-- Opening Marker --
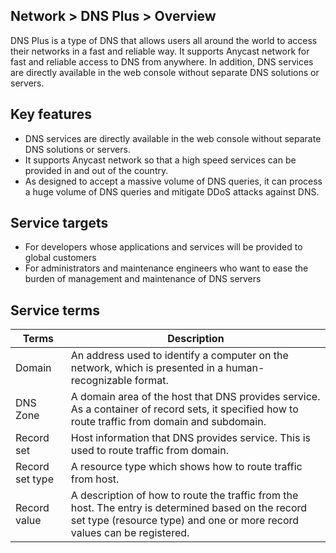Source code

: ## Network > DNS Plus > Overview

DNS Plus is a type of DNS that allows users all around the world to access their networks in a fast and reliable way. It supports Anycast network for fast and reliable access to DNS from anywhere. In addition, DNS services are directly available in the web console without separate DNS solutions or servers.

## Key features

- DNS services are directly available in the web console without separate DNS solutions or servers.
- It supports Anycast network so that a high speed services can be provided in and out of the country.
- As designed to accept a massive volume of DNS queries, it can process a huge volume of DNS queries and mitigate DDoS attacks against DNS.

## Service targets

- For developers whose applications and services will be provided to global customers
- For administrators and maintenance engineers who want to ease the burden of management and maintenance of DNS servers

## Service terms

| Terms | Description |
|---|---|
| Domain | An address used to identify a computer on the network, which is presented in a human-recognizable format. |
| DNS Zone | A domain area of the host that DNS provides service. As a container of record sets, it specified how to route traffic from domain and subdomain. |
| Record set | Host information that DNS provides service. This is used to route traffic from domain. |
| Record set type | A resource type which shows how to route traffic from host. |
| Record value | A description of how to route the traffic from the host. The entry is determined based on the record set type (resource type) and one or more record values can be registered. |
-- Closing Marker --
▶ How to complete this task:
After locating the line with "and subdomain. |" in the records above, please set down that line and all later ones exactly, and no other line.

▶ Expected answer:
| DNS Zone | A domain area of the host that DNS provides service. As a container of record sets, it specified how to route traffic from domain and subdomain. |
| Record set | Host information that DNS provides service. This is used to route traffic from domain. |
| Record set type | A resource type which shows how to route traffic from host. |
| Record value | A description of how to route the traffic from the host. The entry is determined based on the record set type (resource type) and one or more record values can be registered. |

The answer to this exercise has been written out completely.